10 рельефных панно составляют три самостоятельные композиционные группы. Центральное место рельефа 1 занимает стилизованное изображение пещеры, наподобие тех, что будут повторены несколько веков спустя на крышке знаменитого саркофага из Паленке. Внутри пещеры на невысоком сиденье-троне с орнаментом из плавно закручивающихся ракушечных завитков сидит божественный предок по имени Мам. На нем архаическая юбка, короткая накидка, на голове сложный головной убор, в ухе традиционная круглая подвеска, на ногах браслеты. В руках он держит ритуальную полосу, на которой изображены два связанных между собой завитка-лабиринта – признак и символ Бога Улитки. О том, что Бог Улитка считался главой фратрии, нам стало известно после прочтения надписей на сосудах майя.
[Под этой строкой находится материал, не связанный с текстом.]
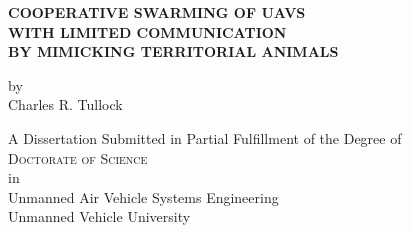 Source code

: 
\begin{titlepage}
	\begin{center}

		\vspace*{1cm}
		 
		\large{ \textbf{ \uppercase{Cooperative swarming of UAVs\\with limited communication\\ by mimicking territorial animals}}}

		
		
		
		\vspace{1.5cm}
		
		by\\
		Charles R. Tullock\\
		
		\vspace{1.5cm}

		A Dissertation Submitted in Partial Fulfillment of the Degree of\\
		\large{\textsc{Doctorate of Science}}\\
		in\\
		\large{Unmanned Air Vehicle Systems Engineering}\\
		\vspace{1cm}
		\large{Unmanned Vehicle University}\\		
		

\end{center}
\end{titlepage}
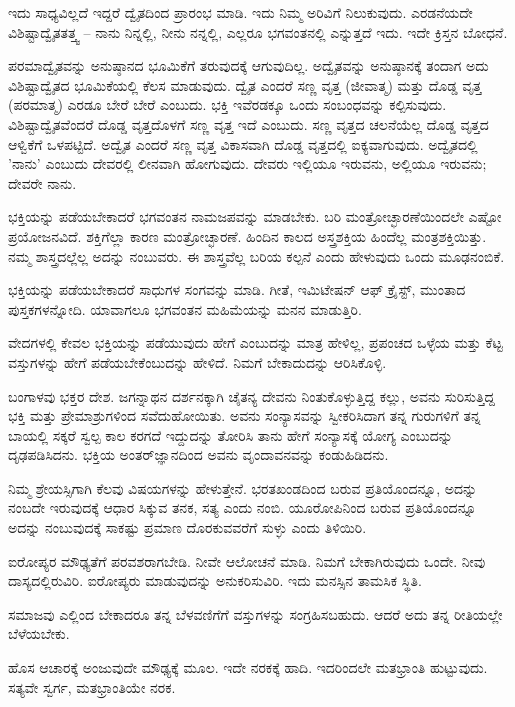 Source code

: ಇದು ಸಾಧ್ಯವಿಲ್ಲದೆ ಇದ್ದರೆ ದ್ವೈತದಿಂದ ಪ್ರಾರಂಭ ಮಾಡಿ. ಇದು ನಿಮ್ಮ ಅರಿವಿಗೆ ನಿಲುಕುವುದು. ಎರಡನೆಯದೇ ವಿಶಿಷ್ಟಾದ್ವೈತತತ್ತ್ವ – ನಾನು ನಿನ್ನಲ್ಲಿ, ನೀನು ನನ್ನಲ್ಲಿ, ಎಲ್ಲರೂ ಭಗವಂತನಲ್ಲಿ ಎನ್ನುತ್ತದೆ ಇದು. ಇದೇ ಕ್ರಿಸ್ತನ ಬೋಧನೆ.

ಪರಮಾದ್ವೈತವನ್ನು ಅನುಷ್ಠಾನದ ಭೂಮಿಕೆಗೆ ತರುವುದಕ್ಕೆ ಆಗುವುದಿಲ್ಲ. ಅದ್ವೈತವನ್ನು ಅನುಷ್ಠಾನಕ್ಕೆ ತಂದಾಗ ಅದು ವಿಶಿಷ್ಟಾದ್ವೈತದ ಭೂಮಿಕೆಯಲ್ಲಿ ಕೆಲಸ ಮಾಡುವುದು. ದ್ವೈತ ಎಂದರೆ ಸಣ್ಣ ವೃತ್ತ (ಜೀವಾತ್ಮ) ಮತ್ತು ದೊಡ್ಡ ವೃತ್ತ (ಪರಮಾತ್ಮ) ಎರಡೂ ಬೇರೆ ಬೇರೆ ಎಂಬುದು. ಭಕ್ತಿ ಇವೆರಡಕ್ಕೂ ಒಂದು ಸಂಬಂಧವನ್ನು ಕಲ್ಪಿಸುವುದು. ವಿಶಿಷ್ಟಾದ್ವೈತವೆಂದರೆ ದೊಡ್ಡ ವೃತ್ತದೊಳಗೆ ಸಣ್ಣ ವೃತ್ತ ಇದೆ ಎಂಬುದು. ಸಣ್ಣ ವೃತ್ತದ ಚಲನೆಯೆಲ್ಲ ದೊಡ್ಡ ವೃತ್ತದ ಆಳ್ವಿಕೆಗೆ ಒಳಪಟ್ಟಿದೆ. ಅದ್ವೈತ ಎಂದರೆ ಸಣ್ಣ ವೃತ್ತ ವಿಕಾಸವಾಗಿ ದೊಡ್ಡ ವೃತ್ತದಲ್ಲಿ ಐಕ್ಯವಾಗುವುದು. ಅದ್ವೈತದಲ್ಲಿ 'ನಾನು' ಎಂಬುದು ದೇವರಲ್ಲಿ ಲೀನವಾಗಿ ಹೋಗುವುದು. ದೇವರು ಇಲ್ಲಿಯೂ ಇರುವನು, ಅಲ್ಲಿಯೂ ಇರುವನು; ದೇವರೇ ನಾನು.

ಭಕ್ತಿಯನ್ನು ಪಡೆಯಬೇಕಾದರೆ ಭಗವಂತನ ನಾಮಜಪವನ್ನು ಮಾಡಬೇಕು. ಬರಿ ಮಂತ್ರೋಚ್ಛಾರಣೆಯಿಂದಲೇ ಎಷ್ಟೋ ಪ್ರಯೋಜನವಿದೆ. ಶಕ್ತಿಗೆಲ್ಲಾ ಕಾರಣ ಮಂತ್ರೋಚ್ಛಾರಣೆ. ಹಿಂದಿನ ಕಾಲದ ಅಸ್ತ್ರಶಕ್ತಿಯ ಹಿಂದೆಲ್ಲ ಮಂತ್ರಶಕ್ತಿಯಿತ್ತು. ನಮ್ಮ ಶಾಸ್ತ್ರದಲ್ಲೆಲ್ಲ ಅದನ್ನು ನಂಬುವರು. ಈ ಶಾಸ್ತ್ರವೆಲ್ಲ ಬರಿಯ ಕಲ್ಪನೆ ಎಂದು ಹೇಳುವುದು ಒಂದು ಮೂಢನಂಬಿಕೆ.

ಭಕ್ತಿಯನ್ನು ಪಡೆಯಬೇಕಾದರೆ ಸಾಧುಗಳ ಸಂಗವನ್ನು ಮಾಡಿ. ಗೀತೆ, ಇಮಿಟೇಷನ್ ಆಫ್ ಕ್ರೈಸ್ಟ್,  ಮುಂತಾದ ಪುಸ್ತಕಗಳನ್ನೋದಿ. ಯಾವಾಗಲೂ ಭಗವಂತನ ಮಹಿಮೆಯನ್ನು ಮನನ ಮಾಡುತ್ತಿರಿ.

ವೇದಗಳಲ್ಲಿ ಕೇವಲ ಭಕ್ತಿಯನ್ನು ಪಡೆಯುವುದು ಹೇಗೆ ಎಂಬುದನ್ನು ಮಾತ್ರ ಹೇಳಿಲ್ಲ, ಪ್ರಪಂಚದ ಒಳ್ಳೆಯ ಮತ್ತು ಕೆಟ್ಟ ವಸ್ತುಗಳನ್ನು ಹೇಗೆ ಪಡೆಯಬೇಕೆಂಬುದನ್ನು ಹೇಳಿದೆ. ನಿಮಗೆ ಬೇಕಾದುದನ್ನು ಆರಿಸಿಕೊಳ್ಳಿ.

ಬಂಗಾಳವು ಭಕ್ತರ ದೇಶ. ಜಗನ್ನಾಥನ ದರ್ಶನಕ್ಕಾಗಿ ಚೈತನ್ಯ ದೇವನು ನಿಂತುಕೊಳ್ಳುತ್ತಿದ್ದ ಕಲ್ಲು, ಅವನು ಸುರಿಸುತ್ತಿದ್ದ ಭಕ್ತಿ ಮತ್ತು ಪ್ರೇಮಾಶ್ರುಗಳಿಂದ ಸವೆದುಹೋಯಿತು. ಅವನು ಸಂನ್ಯಾಸವನ್ನು ಸ್ವೀಕರಿಸಿದಾಗ ತನ್ನ ಗುರುಗಳಿಗೆ ತನ್ನ ಬಾಯಲ್ಲಿ ಸಕ್ಕರೆ ಸ್ವಲ್ಪ ಕಾಲ ಕರಗದೆ ಇದ್ದುದನ್ನು ತೋರಿಸಿ ತಾನು ಹೇಗೆ ಸಂನ್ಯಾಸಕ್ಕೆ ಯೋಗ್ಯ ಎಂಬುದನ್ನು ದೃಢಪಡಿಸಿದನು. ಭಕ್ತಿಯ ಅಂತರ್‌ಜ್ಞಾನದಿಂದ ಅವನು ವೃಂದಾವನವನ್ನು ಕಂಡುಹಿಡಿದನು.

ನಿಮ್ಮ ಶ್ರೇಯಸ್ಸಿಗಾಗಿ ಕೆಲವು ವಿಷಯಗಳನ್ನು ಹೇಳುತ್ತೇನೆ. ಭರತಖಂಡದಿಂದ ಬರುವ ಪ್ರತಿಯೊಂದನ್ನೂ, ಅದನ್ನು ನಂಬದೇ ಇರುವುದಕ್ಕೆ ಆಧಾರ ಸಿಕ್ಕುವ ತನಕ, ಸತ್ಯ ಎಂದು ನಂಬಿ. ಯೂರೋಪಿನಿಂದ ಬರುವ ಪ್ರತಿಯೊಂದನ್ನೂ ಅದನ್ನು ನಂಬುವುದಕ್ಕೆ ಸಾಕಷ್ಟು ಪ್ರಮಾಣ ದೊರಕುವವರೆಗೆ ಸುಳ್ಳು ಎಂದು ತಿಳಿಯಿರಿ.

ಐರೋಪ್ಯರ ಮೌಢ್ಯತೆಗೆ ಪರವಶರಾಗಬೇಡಿ. ನೀವೇ ಆಲೋಚನೆ ಮಾಡಿ. ನಿಮಗೆ ಬೇಕಾಗಿರುವುದು ಒಂದೇ. ನೀವು ದಾಸ್ಯದಲ್ಲಿರುವಿರಿ. ಐರೋಪ್ಯರು ಮಾಡುವುದನ್ನು ಅನುಕರಿಸುವಿರಿ. ಇದು ಮನಸ್ಸಿನ ತಾಮಸಿಕ ಸ್ಥಿತಿ.

ಸಮಾಜವು ಎಲ್ಲಿಂದ ಬೇಕಾದರೂ ತನ್ನ ಬೆಳವಣಿಗೆಗೆ ವಸ್ತುಗಳನ್ನು ಸಂಗ್ರಹಿಸಬಹುದು. ಆದರೆ ಅದು ತನ್ನ ರೀತಿಯಲ್ಲೇ ಬೆಳೆಯಬೇಕು.

ಹೊಸ ಆಚಾರಕ್ಕೆ ಅಂಜುವುದೇ ಮೌಢ್ಯಕ್ಕೆ ಮೂಲ. ಇದೇ ನರಕಕ್ಕೆ ಹಾದಿ. ಇದರಿಂದಲೇ ಮತಭ್ರಾಂತಿ ಹುಟ್ಟುವುದು. ಸತ್ಯವೇ ಸ್ವರ್ಗ, ಮತಭ್ರಾಂತಿಯೇ ನರಕ.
Другим весьма характерным элементом рельефа стали изображения растений, покрывающих пещеру с внешней стороны. Это явное стремление к созданию пейзажа. Прародина должна была быть абсолютно реальным местом, и потому художник, в соответствии с требованиями жрецов, начал привязывать мифологическую прародину к конкретному рельефу. Эти отдельные элементы являются архаическим прообразом возникающего позже образа мощного мирового дерева – такого, например, как мы увидим все в том же Паленке в виде пресловутого креста или «космического корабля». Сверху, над пещерой, художник расположил три группы облаков, из которых извергается дождь в виде потоков, превращающихся в отдельно падающие капли. Этот знак характерен для более поздней иконографии и часто встречается у астеков. В окружающий пейзаж вписаны три или четыре символа воды.

Иной сюжет запечатлен на рельефном панно 2. Крупнейший отечественный американист В.И. Гуляев определил его как «батальный». Перед нами четверо знатных персонажей. У каждого свое лицо-маска. Один из них повержен. Он лежит справа, подчеркнуто обнаженный и со связанными руками, его спина и голова как бы опираются на фигурку в маске с характерным для ольмеков пересеченным косым крестом на головном уборе. Весь вид поверженного свидетельствует о безнадежности и обреченности, тело безвольно обмякло. Напротив, стоящие над ним полны динамизма. Как число участников сцены – четверо (что соответствует фратриальной структуре), так и сюжет наводят на мысль о древней истории племени, когда был убит глава фратрии Улитка, отказывавшийся покинуть легендарные Семь Пещер – ту самую северную прародину. Поскольку часть племени еще раньше покинула Семь Пещер, можно предположить, что четвертый персонаж – обдирающий стебель кукурузы – изображен уже покинувшим северную прародину и живущим сытной жизнью в районе культивирования маиса, видимо в Табаско. Он не участвовал в убийстве.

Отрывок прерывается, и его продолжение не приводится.